A corrupção é como a mosca tsé-tsé, espalhando uma doença que cria uma espécie de “sono moral” na sociedade. Qual é o remédio? Como poderemos nos livrar desse mal? A resposta, a princípio, é simples: criar um ambiente de limpeza moral. O caminho para engendrar tal limpeza é mais difícil de definir.
No âmbito pessoal, é preciso limpar e arejar a alma através da confissão e abandono dos pecados, do amor ao próximo e da obediência a Deus. As moscas do pecado e da tentação não irão influenciá-lo, muito menos matá-lo, se você mantiver a vida limpa diante de Deus e das pessoas. Parece fácil, mas custa muito caro, pois cada indivíduo terá de confrontar a si próprio.
No âmbito público, por definição, a corrupção é excludente: ela promove os interesses de uns poucos e prejudica a maioria. Por isso, a sociedade precisa se unir e se utilizar de todos os meios para efetivar a limpeza necessária.
Sabe-se que, historicamente, as Comissões Parlamentares de Inquérito (CPI) brasileiras quase sempre “terminam em pizza”, ou não dão em nada, porque sua motivação não é de natureza moral, e sim de revanchismo político. Por isso, muita coisa ainda é varrida para “debaixo do tapete” da conivência.
No Brasil de sempre é isto que acontece: Aos amigos do rei, a proteção da lei. Aos opositores, cortem suas cabeças. E soltem os condenados quando o rei precisa de marionetes.
Assim é que e o mundo dá voltas e, então, novas denúncias virão, novos fatos de corrupção serão descobertos; e mais uma vez o ciclo retornará. O pior é que a confiança do povo nas autoridades públicas fica minada e a nossa esperança de justiça social totalmente comprometida.
O que fazer então, se os caminhos tradicionais de investigação e punição dos culpados não se mostram tão eficientes como deveriam?
Na África do Sul, para ajudar a curar as feridas deixadas pela injustiça racial do apartheid – um tipo visceral de corrupção moral movida a preconceito – o governo estendeu a anistia ampla e irrestrita a qualquer cidadão que confessasse os crimes cometidos. Havia o entendimento de que o caminho das punições e retaliações só aumentavam as mágoas e alargavam a cisões sociais.
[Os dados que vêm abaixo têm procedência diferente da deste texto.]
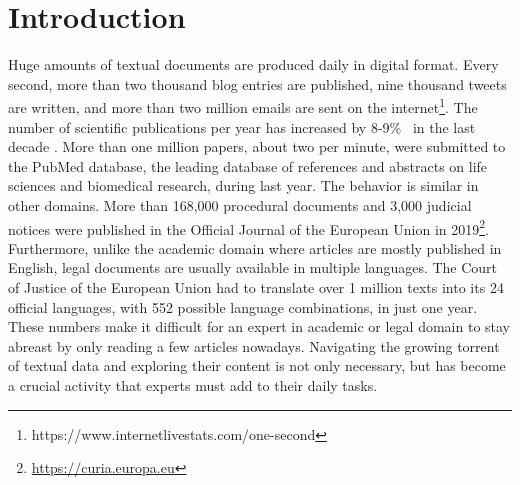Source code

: 

\chapter{Introduction}\label{ch:introduction}

\graphicspath{{introduction/figures/}}




Huge amounts of textual documents are produced daily in digital format. Every second, more than two thousand blog entries are published, nine thousand tweets are written, and more than two million emails are sent on the internet\footnote{https://www.internetlivestats.com/one-second}. The number of scientific publications per year has increased by 8-9\%~ in the last decade \citep{Ware2018STM}. More than one million papers, about two per minute,  were submitted to the PubMed database, the leading database of references and abstracts on life sciences and biomedical research, during last year. The behavior is similar in other domains. More than 168,000 procedural documents and 3,000 judicial notices were published in the Official Journal of the European Union in 2019\footnote{\url{https://curia.europa.eu}}. Furthermore, unlike the academic domain where articles are mostly published in English, legal documents are usually available in multiple languages. The Court of Justice of the European Union had to translate over 1 million texts into its 24 official languages, with 552 possible language combinations, in just one year. These numbers make it difficult for an expert in academic or legal domain to stay abreast by only reading a few articles nowadays. Navigating the growing torrent of textual data and exploring their content is not only necessary, but has become a crucial activity that experts must add to their daily tasks.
O povo respondeu positivamente e, assim, muitas atrocidades foram reveladas em detalhes. Algumas famílias souberam pela primeira vez “quem, o que, onde, quando e como” seus entes queridos foram mortos. Houve quem encobrisse suas confissões com a justificativa de que “apenas cumpria ordens”. Mas, em geral, houve arrependimento, confissão e perdão, com genuínas restaurações.
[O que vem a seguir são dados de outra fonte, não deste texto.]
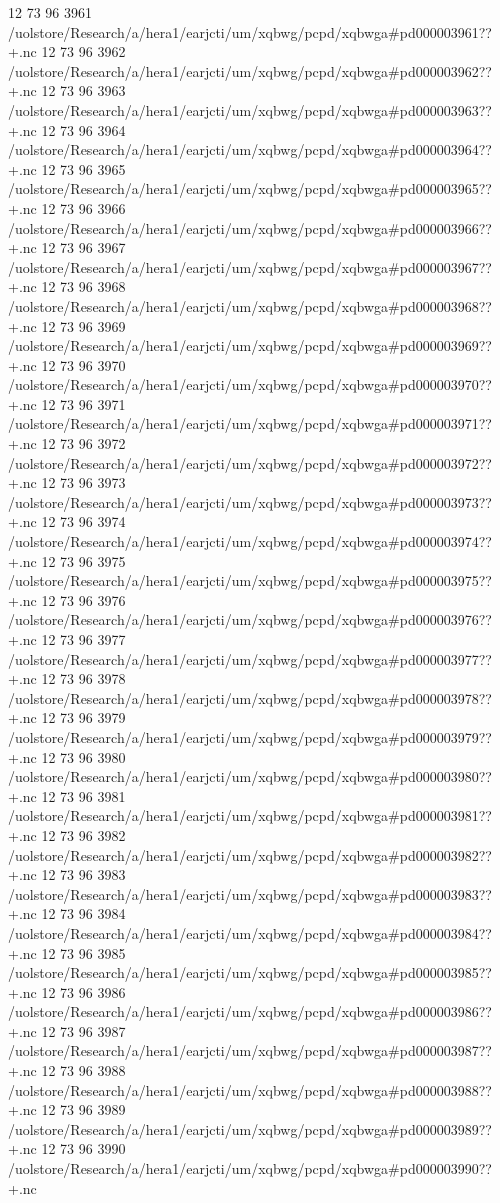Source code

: 12 73 96
3961
/uolstore/Research/a/hera1/earjcti/um/xqbwg/pcpd/xqbwga#pd000003961??+.nc
12 73 96
3962
/uolstore/Research/a/hera1/earjcti/um/xqbwg/pcpd/xqbwga#pd000003962??+.nc
12 73 96
3963
/uolstore/Research/a/hera1/earjcti/um/xqbwg/pcpd/xqbwga#pd000003963??+.nc
12 73 96
3964
/uolstore/Research/a/hera1/earjcti/um/xqbwg/pcpd/xqbwga#pd000003964??+.nc
12 73 96
3965
/uolstore/Research/a/hera1/earjcti/um/xqbwg/pcpd/xqbwga#pd000003965??+.nc
12 73 96
3966
/uolstore/Research/a/hera1/earjcti/um/xqbwg/pcpd/xqbwga#pd000003966??+.nc
12 73 96
3967
/uolstore/Research/a/hera1/earjcti/um/xqbwg/pcpd/xqbwga#pd000003967??+.nc
12 73 96
3968
/uolstore/Research/a/hera1/earjcti/um/xqbwg/pcpd/xqbwga#pd000003968??+.nc
12 73 96
3969
/uolstore/Research/a/hera1/earjcti/um/xqbwg/pcpd/xqbwga#pd000003969??+.nc
12 73 96
3970
/uolstore/Research/a/hera1/earjcti/um/xqbwg/pcpd/xqbwga#pd000003970??+.nc
12 73 96
3971
/uolstore/Research/a/hera1/earjcti/um/xqbwg/pcpd/xqbwga#pd000003971??+.nc
12 73 96
3972
/uolstore/Research/a/hera1/earjcti/um/xqbwg/pcpd/xqbwga#pd000003972??+.nc
12 73 96
3973
/uolstore/Research/a/hera1/earjcti/um/xqbwg/pcpd/xqbwga#pd000003973??+.nc
12 73 96
3974
/uolstore/Research/a/hera1/earjcti/um/xqbwg/pcpd/xqbwga#pd000003974??+.nc
12 73 96
3975
/uolstore/Research/a/hera1/earjcti/um/xqbwg/pcpd/xqbwga#pd000003975??+.nc
12 73 96
3976
/uolstore/Research/a/hera1/earjcti/um/xqbwg/pcpd/xqbwga#pd000003976??+.nc
12 73 96
3977
/uolstore/Research/a/hera1/earjcti/um/xqbwg/pcpd/xqbwga#pd000003977??+.nc
12 73 96
3978
/uolstore/Research/a/hera1/earjcti/um/xqbwg/pcpd/xqbwga#pd000003978??+.nc
12 73 96
3979
/uolstore/Research/a/hera1/earjcti/um/xqbwg/pcpd/xqbwga#pd000003979??+.nc
12 73 96
3980
/uolstore/Research/a/hera1/earjcti/um/xqbwg/pcpd/xqbwga#pd000003980??+.nc
12 73 96
3981
/uolstore/Research/a/hera1/earjcti/um/xqbwg/pcpd/xqbwga#pd000003981??+.nc
12 73 96
3982
/uolstore/Research/a/hera1/earjcti/um/xqbwg/pcpd/xqbwga#pd000003982??+.nc
12 73 96
3983
/uolstore/Research/a/hera1/earjcti/um/xqbwg/pcpd/xqbwga#pd000003983??+.nc
12 73 96
3984
/uolstore/Research/a/hera1/earjcti/um/xqbwg/pcpd/xqbwga#pd000003984??+.nc
12 73 96
3985
/uolstore/Research/a/hera1/earjcti/um/xqbwg/pcpd/xqbwga#pd000003985??+.nc
12 73 96
3986
/uolstore/Research/a/hera1/earjcti/um/xqbwg/pcpd/xqbwga#pd000003986??+.nc
12 73 96
3987
/uolstore/Research/a/hera1/earjcti/um/xqbwg/pcpd/xqbwga#pd000003987??+.nc
12 73 96
3988
/uolstore/Research/a/hera1/earjcti/um/xqbwg/pcpd/xqbwga#pd000003988??+.nc
12 73 96
3989
/uolstore/Research/a/hera1/earjcti/um/xqbwg/pcpd/xqbwga#pd000003989??+.nc
12 73 96
3990
/uolstore/Research/a/hera1/earjcti/um/xqbwg/pcpd/xqbwga#pd000003990??+.nc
Ao exporem suas mazelas, seus pecados e ódios, eles puderam confrontá-los e, finalmente, se habilitaram à cura, cujo processo ainda continua.
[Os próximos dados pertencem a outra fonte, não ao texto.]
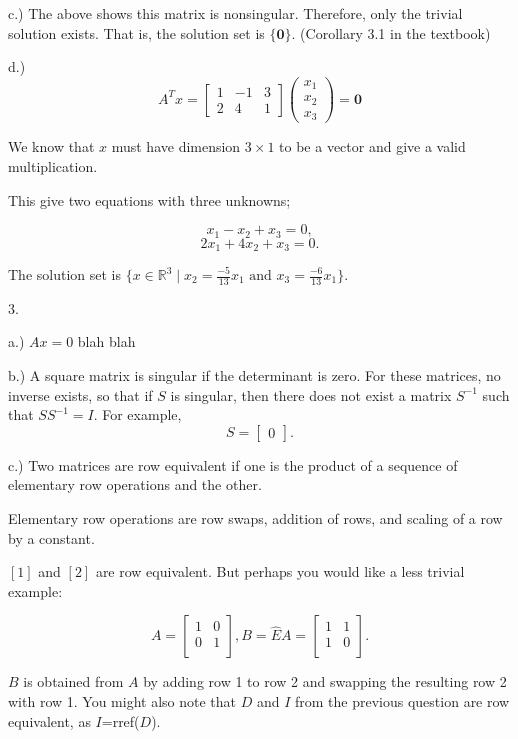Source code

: \documentclass{article}
\begin{document}
c.) The above shows this matrix is nonsingular. Therefore, only the trivial solution exists. That is, the solution set is $\{\mathbf{0}\}$. (Corollary 3.1 in the textbook)


d.) $$A^Tx =\left[\begin{array}{ccc}
1 & -1 & 3\\
2 & 4 & 1
\end{array}\right] \left(\begin{array}{c}
x_1\\
x_2\\
x_3
\end{array}\right) = \mathbf{0}$$

We know that $x$ must have dimension $3\times 1$ to be a vector and give a valid multiplication. 

This give two equations with three unknowns;

$$x_1 -x_2 +x_3=0,$$
$$2x_1+4x_2+x_3=0.$$

The solution set is $\{x\in\mathbb{R}^3 \mid x_2=\frac{-5}{13}x_1 \text{ and }x_3=\frac{-6}{13}x_1\}.$

\bigskip


3. 

a.) $Ax=0$ blah blah

b.) A square matrix is singular if the determinant is zero. For these matrices, no inverse exists, so that if $S$ is singular, then there does not exist a matrix $S^{-1}$ such that $SS^{-1}=I$. For example, $$S=\left[\begin{array}{c}
0 
\end{array}\right].$$

c.) Two matrices are row equivalent if one is the product of a sequence of elementary row operations and the other. 

Elementary row operations are row swaps, addition of rows, and scaling of a row by a constant. 

$[1]$ and $[2]$ are row equivalent. But perhaps you would like a less trivial example: 


$$A=\left[\begin{array}{cc}
1 & 0\\
0 & 1\\
\end{array}\right], B=\hat{E}A=\left[\begin{array}{cc}
1 & 1\\
1 & 0\\
\end{array}\right].$$

$B$ is obtained from $A$ by adding row 1 to row 2 and swapping the resulting row 2 with row 1. You might also note that $D$ and $I$ from the previous question are row equivalent, as $I$=rref($D$). 
\end{document}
Ponho-me a pensar se esse não seria um caminho a ser trilhado no Brasil, que ainda hoje dorme o seu nefasto “sono moral” em berço esplêndido por causa da mosca tsé-tsé da corrupção. A confissão de pecados funciona no âmbito pessoal e já foi testado com relativo sucesso no âmbito público.
Parece simplista, mas não é! Ora, pense bem! Provavelmente, como fruto desse pacto social e choque de sinceridade, com a confissão e devolução do produto ao estado e posterior anistia, colheríamos os frutos de serem expostos os meandros da corrupção; e, consequentemente, leis mais eficazes poderiam ser elaboradas e os caminhos da corrupção veementemente dificultados.
Esse pacto social e choque de sinceridade talvez acabasse por nos acordar desse maldito sono moral tupiniquim e ajudasse a manter os nossos olhos bem abertos para vivermos o melhor da vida.
Acorda Brasil! Antes que a “mosca tsé-tsé da corrupção” finalmente nos mate!